§ **Problem to solve**: Note each line in the data holding the string "explore" and report it.

(Saved data entries)
————
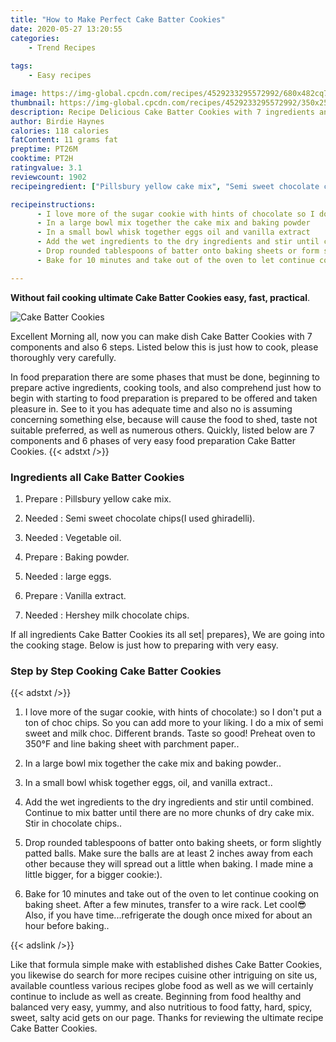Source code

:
 ```yaml
---
title: "How to Make Perfect Cake Batter Cookies"
date: 2020-05-27 13:20:55
categories:
    - Trend Recipes
    
tags:
    - Easy recipes

image: https://img-global.cpcdn.com/recipes/4529233295572992/680x482cq70/cake-batter-cookies-recipe-main-photo.jpg
thumbnail: https://img-global.cpcdn.com/recipes/4529233295572992/350x250cq70/cake-batter-cookies-recipe-main-photo.jpg
description: Recipe Delicious Cake Batter Cookies with 7 ingredients and 6 stages of easy cooking.
author: Birdie Haynes
calories: 118 calories
fatContent: 11 grams fat
preptime: PT26M
cooktime: PT2H
ratingvalue: 3.1
reviewcount: 1902
recipeingredient: ["Pillsbury yellow cake mix", "Semi sweet chocolate chipsI used ghiradelli", "Vegetable oil", "Baking powder", "large eggs", "Vanilla extract", "Hershey milk chocolate chips"]

recipeinstructions: 
      - I love more of the sugar cookie with hints of chocolate so I dont put a ton of choc chips So you can add more to your liking I do a mix of semi sweet and milk choc Different brands Taste so good Preheat oven to 350F and line baking sheet with parchment paper 
      - In a large bowl mix together the cake mix and baking powder 
      - In a small bowl whisk together eggs oil and vanilla extract 
      - Add the wet ingredients to the dry ingredients and stir until combined Continue to mix batter until there are no more chunks of dry cake mix Stir in chocolate chips 
      - Drop rounded tablespoons of batter onto baking sheets or form slightly patted balls Make sure the balls are at least 2 inches away from each other because they will spread out a little when baking I made mine a little bigger for a bigger cookie 
      - Bake for 10 minutes and take out of the oven to let continue cooking on baking sheet After a few minutes transfer to a wire rack Let cool Also if you have timerefrigerate the dough once mixed for about an hour before baking

---
```




**Without fail cooking ultimate Cake Batter Cookies easy, fast, practical**. 


![Cake Batter Cookies](https://img-global.cpcdn.com/recipes/4529233295572992/680x482cq70/cake-batter-cookies-recipe-main-photo.jpg "Cake Batter Cookies")




Excellent Morning all, now you can make dish Cake Batter Cookies with 7 components and also 6 steps. Listed below this is just how to cook, please thoroughly very carefully.

In food preparation there are some phases that must be done, beginning to prepare active ingredients, cooking tools, and also comprehend just how to begin with starting to food preparation is prepared to be offered and taken pleasure in. See to it you has adequate time and also no is assuming concerning something else, because will cause the food to shed, taste not suitable preferred, as well as numerous others. Quickly, listed below are 7 components and 6 phases of very easy food preparation Cake Batter Cookies.
{{< adstxt />}}

### Ingredients all Cake Batter Cookies


1. Prepare  : Pillsbury yellow cake mix.

1. Needed  : Semi sweet chocolate chips(I used ghiradelli).

1. Needed  : Vegetable oil.

1. Prepare  : Baking powder.

1. Needed  : large eggs.

1. Prepare  : Vanilla extract.

1. Needed  : Hershey milk chocolate chips.



If all ingredients Cake Batter Cookies its all set| prepares}, We are going into the cooking stage. Below is just how to preparing with very easy.

### Step by Step Cooking Cake Batter Cookies

{{< adstxt />}}


1. I love more of the sugar cookie, with hints of chocolate:) so I don&#39;t put a ton of choc chips. So you can add more to your liking. I do a mix of semi sweet and milk choc. Different brands. Taste so good! Preheat oven to 350°F and line baking sheet with parchment paper..



1. In a large bowl mix together the cake mix and baking powder..



1. In a small bowl whisk together eggs, oil, and vanilla extract..



1. Add the wet ingredients to the dry ingredients and stir until combined. Continue to mix batter until there are no more chunks of dry cake mix. Stir in chocolate chips..



1. Drop rounded tablespoons of batter onto baking sheets, or form slightly patted balls. Make sure the balls are at least 2 inches away from each other because they will spread out a little when baking. I made mine a little bigger, for a bigger cookie:).



1. Bake for 10 minutes and take out of the oven to let continue cooking on baking sheet. After a few minutes, transfer to a wire rack. Let cool😎 Also, if you have time...refrigerate the dough once mixed for about an hour before baking..





{{< adslink />}}

Like that formula simple make with established dishes Cake Batter Cookies, you likewise do search for more recipes cuisine other intriguing on site us, available countless various recipes globe food as well as we will certainly continue to include as well as create. Beginning from food healthy and balanced very easy, yummy, and also nutritious to food fatty, hard, spicy, sweet, salty acid gets on our page. Thanks for reviewing the ultimate recipe Cake Batter Cookies.
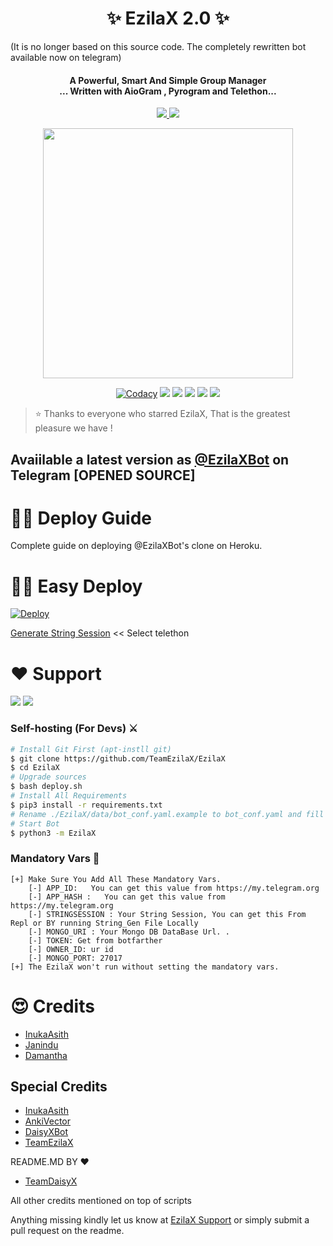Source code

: <h1 align="center"><b>✨ EzilaX 2.0  ✨</b></h1>


(It is no longer based on this source code. The completely rewritten bot available now on telegram)

<h4 align="center">A Powerful, Smart And Simple Group Manager <br> ... Written with AioGram , Pyrogram and Telethon...</h4>
<p align='center'>
  <a href="https://www.python.org/" alt="made-with-python"> <img src="https://img.shields.io/badge/Made%20with-Python-1f425f.svg?style=flat-square&logo=python&color=blue" /> </a>
  <a href="https://github.com/TeamEzilaX/EzilaX/graphs/commit-activity" alt="Maintenance"> <img src="https://img.shields.io/badge/Maintained%3F-yes-green.svg?style=flat-square" /> </a>
</p>


<p align="center"><a href="https://t.me/Ezila_Support"><img src="https://telegra.ph/file/b95c6ec979f83a66ad46f.jpg" width="400"></a></p>
<p align="center">
    <a href="https://app.codacy.com/manual/teamezilax/ezilax/dashboard"> <img src="https://img.shields.io/codacy/grade/4d58f2a402b54aed8a7d95f7add45a81?color=brightgreen&logo=codacy&logoColor=green&style=for-the-badge" alt="Codacy" /></a>
    <a href="https://github.com/teamezilax/ezilax"> <img src="https://img.shields.io/github/repo-size/teamezilax/daisyx?color=orange&logo=github&logoColor=green&style=for-the-badge" /></a>
    <a href="https://github.com/teamezilax/ezilax/commits/sadewj"> <img src="https://img.shields.io/github/last-commit/teamezilax/ezilax?color=brown&logo=github&logoColor=green&style=for-the-badge" /></a>
    <a href="https://github.com/teamezilax/ezilax/issues"> <img src="https://img.shields.io/github/issues/teamezilax/ezilax?color=blueviolet&logo=github&logoColor=green&style=for-the-badge" /></a>
    <a href="https://github.com/teamezilax/ezilax/network/members"> <img src="https://img.shields.io/github/forks/teamezilax/ezilax?color=red&logo=github&logoColor=green&style=for-the-badge" /></a>  
    <a href="https://pypi.org/project/Telethon/"> <img src="https://img.shields.io/pypi/v/telethon?color=yellow&label=telethon&logo=python&logoColor=green&style=for-the-badge" /></a>
</p>

> ⭐️ Thanks to everyone who starred EzilaX, That is the greatest pleasure we have !

## Avaiilable a latest version as  [@EzilaXBot](https://t.me/ezilaxbot) on Telegram [OPENED SOURCE]

# 🧙‍♀️ Deploy Guide
Complete guide on deploying @EzilaXBot's clone on Heroku.

# 🏃‍♂️ Easy Deploy 
[![Deploy](https://www.herokucdn.com/deploy/button.svg)](https://heroku.com/deploy?template=https://github.com/Setupbeta/Ezilaxq)

[Generate String Session](https://replit.com/@SpEcHiDe/GenerateStringSession)  << Select telethon


# ❤️ Support
<a href="https://t.me/Ezila_Support"><img src="https://img.shields.io/badge/Join-Telegram%20Channel-red.svg?logo=Telegram"></a>
<a href="https://t.me/Ezila_Updates"><img src="https://img.shields.io/badge/Join-Telegram%20Group-blue.svg?logo=telegram"></a>

### Self-hosting (For Devs) ⚔
```sh
# Install Git First (apt-instll git)
$ git clone https://github.com/TeamEzilaX/EzilaX
$ cd EzilaX
# Upgrade sources
$ bash deploy.sh
# Install All Requirements 
$ pip3 install -r requirements.txt
# Rename ./EzilaX/data/bot_conf.yaml.example to bot_conf.yaml and fill
# Start Bot 
$ python3 -m EzilaX
```

### Mandatory Vars 📒
```
[+] Make Sure You Add All These Mandatory Vars. 
    [-] APP_ID:   You can get this value from https://my.telegram.org
    [-] APP_HASH :   You can get this value from https://my.telegram.org
    [-] STRINGSESSION : Your String Session, You can get this From Repl or BY running String_Gen File Locally
    [-] MONGO_URI : Your Mongo DB DataBase Url. .
    [-] TOKEN: Get from botfarther
    [-] OWNER_ID: ur id
    [-] MONGO_PORT: 27017
[+] The EzilaX won't run without setting the mandatory vars.
```

# 😍 Credits

 - [InukaAsith](https://github.com/inukaasith)
 - [Janindu](https://gitlab.com/imjanindu)
 - [Damantha](https://github.com/Damantha126)

## Special Credits
- [InukaAsith](https://gitlab.com/inukaasith)
- [AnkiVector](https://t.me/TheAnkiVectorBot)
- [DaisyXBot](https://t.me/DaisyXBot)
- [TeamEzilaX](https://github.com/TeamEzilaX)

README.MD BY ❤️

- [TeamDaisyX](https://github.com/TeamDaisyX)

All other credits mentioned on top of scripts

Anything missing kindly let us know at [EzilaX Support](https://t.me/Ezila_Support) or simply submit a pull request on the readme.

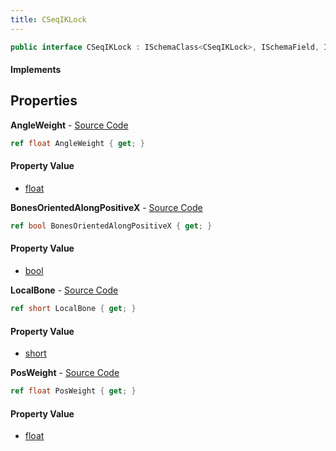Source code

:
 ```yaml
---
title: CSeqIKLock
---
```


```csharp
public interface CSeqIKLock : ISchemaClass<CSeqIKLock>, ISchemaField, ISchemaClass, INativeHandle
```

#### Implements

## Properties

**AngleWeight** - [Source Code](https://github.com/swiftly-solution/swiftlys2/blob/main/managed/src/SwiftlyS2.Generated/Schemas/Interfaces/CSeqIKLock.cs#L18)

```csharp
ref float AngleWeight { get; }
```

#### Property Value

- [float](https://learn.microsoft.com/dotnet/api/system.single)

**BonesOrientedAlongPositiveX** - [Source Code](https://github.com/swiftly-solution/swiftlys2/blob/main/managed/src/SwiftlyS2.Generated/Schemas/Interfaces/CSeqIKLock.cs#L22)

```csharp
ref bool BonesOrientedAlongPositiveX { get; }
```

#### Property Value

- [bool](https://learn.microsoft.com/dotnet/api/system.boolean)

**LocalBone** - [Source Code](https://github.com/swiftly-solution/swiftlys2/blob/main/managed/src/SwiftlyS2.Generated/Schemas/Interfaces/CSeqIKLock.cs#L20)

```csharp
ref short LocalBone { get; }
```

#### Property Value

- [short](https://learn.microsoft.com/dotnet/api/system.int16)

**PosWeight** - [Source Code](https://github.com/swiftly-solution/swiftlys2/blob/main/managed/src/SwiftlyS2.Generated/Schemas/Interfaces/CSeqIKLock.cs#L16)

```csharp
ref float PosWeight { get; }
```

#### Property Value

- [float](https://learn.microsoft.com/dotnet/api/system.single)

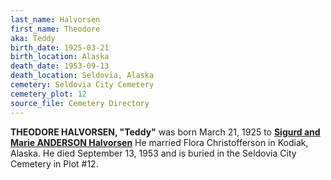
 ```yaml
---
last_name: Halvorsen
first_name: Theodore
aka: Teddy
birth_date: 1925-03-21
birth_location: Alaska
death_date: 1953-09-13
death_location: Seldovia, Alaska
cemetery: Seldovia City Cemetery
cemetery_plot: 12
source_file: Cemetery Directory
---
```

**THEODORE HALVORSEN, "Teddy"** was born March 21, 1925 to [**Sigurd and Marie ANDERSON Halvorsen**](./Halvorsen_Sigurd.md) He married Flora Christofferson in Kodiak, Alaska.  He died September 13, 1953 and is buried in the Seldovia City Cemetery in Plot #12.  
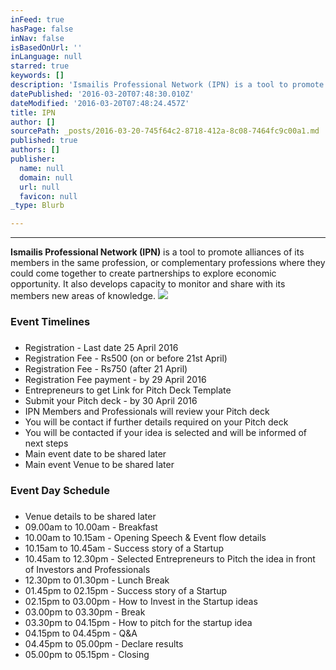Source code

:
 ```yaml
---
inFeed: true
hasPage: false
inNav: false
isBasedOnUrl: ''
inLanguage: null
starred: true
keywords: []
description: 'Ismailis Professional Network (IPN) is a tool to promote alliances of its members in the same profession, or complementary professions where they could come together to create partnerships to explore economic opportunity. It also develops capacity to monitor and share with its members new areas of knowledge.'
datePublished: '2016-03-20T07:48:30.010Z'
dateModified: '2016-03-20T07:48:24.457Z'
title: IPN
author: []
sourcePath: _posts/2016-03-20-745f64c2-8718-412a-8c08-7464fc9c00a1.md
published: true
authors: []
publisher:
  name: null
  domain: null
  url: null
  favicon: null
_type: Blurb

---
```

****

**Ismailis Professional Network (IPN)** is a tool to promote alliances of its members in the same profession, or complementary professions where they could come together to create partnerships to explore economic opportunity. It also develops capacity to monitor and share with its members new areas of knowledge.
![](https://the-grid-user-content.s3-us-west-2.amazonaws.com/37c00002-caaf-460b-9e13-971c105b82eb.jpg)

### **Event Timelines**

### 

* Registration - Last date 25 April 2016
* Registration Fee - Rs500 (on or before 21st April)
* Registration Fee - Rs750 (after 21 April)
* Registration Fee payment - by 29 April 2016
* Entrepreneurs to get Link for Pitch Deck Template
* Submit your Pitch deck - by 30 April 2016
* IPN Members and Professionals will review your Pitch deck
* You will be contact if further details required on your Pitch deck
* You will be contacted if your idea is selected and will be informed of next steps
* Main event date to be shared later
* Main event Venue to be shared later

### **Event Day Schedule**

### 

* Venue details to be shared later
* 09.00am to 10.00am - Breakfast
* 10.00am to 10.15am - Opening Speech & Event flow details
* 10.15am to 10.45am - Success story of a Startup
* 10.45am to 12.30pm - Selected Entrepreneurs to Pitch the idea in front of Investors and Professionals
* 12.30pm to 01.30pm - Lunch Break
* 01.45pm to 02.15pm - Success story of a Startup
* 02.15pm to 03.00pm - How to Invest in the Startup ideas
* 03.00pm to 03.30pm - Break
* 03.30pm to 04.15pm - How to pitch for the startup idea
* 04.15pm to 04.45pm - Q&A
* 04.45pm to 05.00pm - Declare results
* 05.00pm to 05.15pm - Closing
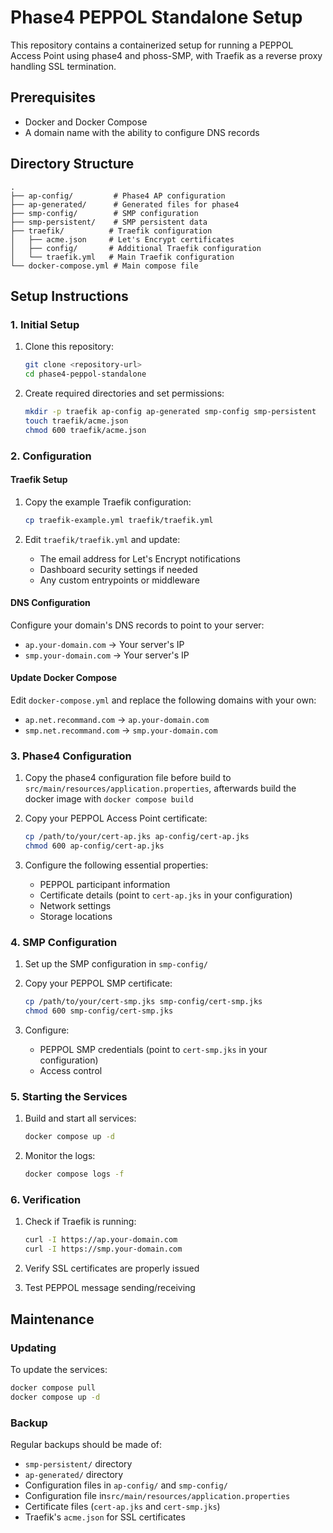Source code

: # Phase4 PEPPOL Standalone Setup

This repository contains a containerized setup for running a PEPPOL Access Point using phase4 and phoss-SMP, with Traefik as a reverse proxy handling SSL termination.

## Prerequisites

- Docker and Docker Compose
- A domain name with the ability to configure DNS records

## Directory Structure

```
.
├── ap-config/         # Phase4 AP configuration
├── ap-generated/      # Generated files for phase4
├── smp-config/        # SMP configuration
├── smp-persistent/    # SMP persistent data
├── traefik/          # Traefik configuration
│   ├── acme.json     # Let's Encrypt certificates
│   ├── config/       # Additional Traefik configuration
│   └── traefik.yml   # Main Traefik configuration
└── docker-compose.yml # Main compose file
```

## Setup Instructions

### 1. Initial Setup

1. Clone this repository:
   ```bash
   git clone <repository-url>
   cd phase4-peppol-standalone
   ```

2. Create required directories and set permissions:
   ```bash
   mkdir -p traefik ap-config ap-generated smp-config smp-persistent
   touch traefik/acme.json
   chmod 600 traefik/acme.json
   ```

### 2. Configuration

#### Traefik Setup

1. Copy the example Traefik configuration:
   ```bash
   cp traefik-example.yml traefik/traefik.yml
   ```

2. Edit `traefik/traefik.yml` and update:
   - The email address for Let's Encrypt notifications
   - Dashboard security settings if needed
   - Any custom entrypoints or middleware

#### DNS Configuration

Configure your domain's DNS records to point to your server:
- `ap.your-domain.com` → Your server's IP
- `smp.your-domain.com` → Your server's IP

#### Update Docker Compose

Edit `docker-compose.yml` and replace the following domains with your own:
- `ap.net.recommand.com` → `ap.your-domain.com`
- `smp.net.recommand.com` → `smp.your-domain.com`

### 3. Phase4 Configuration

1. Copy the phase4 configuration file before build to `src/main/resources/application.properties`, afterwards build the docker image with `docker compose build`

2. Copy your PEPPOL Access Point certificate:
   ```bash
   cp /path/to/your/cert-ap.jks ap-config/cert-ap.jks
   chmod 600 ap-config/cert-ap.jks
   ```

3. Configure the following essential properties:
   - PEPPOL participant information
   - Certificate details (point to `cert-ap.jks` in your configuration)
   - Network settings
   - Storage locations

### 4. SMP Configuration

1. Set up the SMP configuration in `smp-config/`

2. Copy your PEPPOL SMP certificate:
   ```bash
   cp /path/to/your/cert-smp.jks smp-config/cert-smp.jks
   chmod 600 smp-config/cert-smp.jks
   ```

3. Configure:
   - PEPPOL SMP credentials (point to `cert-smp.jks` in your configuration)
   - Access control

### 5. Starting the Services

1. Build and start all services:
   ```bash
   docker compose up -d
   ```

2. Monitor the logs:
   ```bash
   docker compose logs -f
   ```

### 6. Verification

1. Check if Traefik is running:
   ```bash
   curl -I https://ap.your-domain.com
   curl -I https://smp.your-domain.com
   ```

2. Verify SSL certificates are properly issued
3. Test PEPPOL message sending/receiving

## Maintenance

### Updating

To update the services:
```bash
docker compose pull
docker compose up -d
```

### Backup

Regular backups should be made of:
- `smp-persistent/` directory
- `ap-generated/` directory
- Configuration files in `ap-config/` and `smp-config/`
- Configuration file in`src/main/resources/application.properties`
- Certificate files (`cert-ap.jks` and `cert-smp.jks`)
- Traefik's `acme.json` for SSL certificates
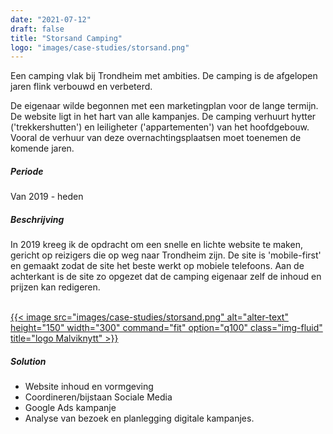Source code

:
 ```yaml
---
date: "2021-07-12"
draft: false
title: "Storsand Camping"
logo: "images/case-studies/storsand.png"
---
```


Een camping vlak bij Trondheim met ambities. De camping is de afgelopen jaren flink verbouwd en verbeterd. 



De eigenaar wilde begonnen met een marketingplan voor de lange termijn. De website ligt in het hart van alle kampanjes. De camping verhuurt hytter ('trekkershutten') en leiligheter ('appartementen') van het hoofdgebouw. Vooral de verhuur van deze overnachtingsplaatsen moet toenemen de komende jaren.


##### Periode
Van 2019 - heden

##### Beschrijving
In 2019 kreeg ik de opdracht om een snelle en lichte website te maken, gericht op reizigers die op weg naar Trondheim zijn. De site is 'mobile-first' en gemaakt zodat de site het beste werkt op mobiele telefoons. Aan de achterkant is de site zo opgezet dat de camping eigenaar zelf de inhoud en prijzen kan redigeren. 
<br><br>

[{{< image src="images/case-studies/storsand.png" alt="alter-text" height="150" width="300" command="fit" option="q100" class="img-fluid" title="logo Malviknytt" >}}](https://storsandcamping.no/)



##### Solution
* Website inhoud en vormgeving
* Coordineren/bijstaan Sociale Media 
* Google Ads kampanje
* Analyse van bezoek en planlegging digitale kampanjes.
————
§ **Result**:
description: 'Ismailis Professional Network (IPN) is a tool to promote alliances of its members in the same profession, or complementary professions where they could come together to create partnerships to explore economic opportunity. It also develops capacity to monitor and share with its members new areas of knowledge.'
**Ismailis Professional Network (IPN)** is a tool to promote alliances of its members in the same profession, or complementary professions where they could come together to create partnerships to explore economic opportunity. It also develops capacity to monitor and share with its members new areas of knowledge.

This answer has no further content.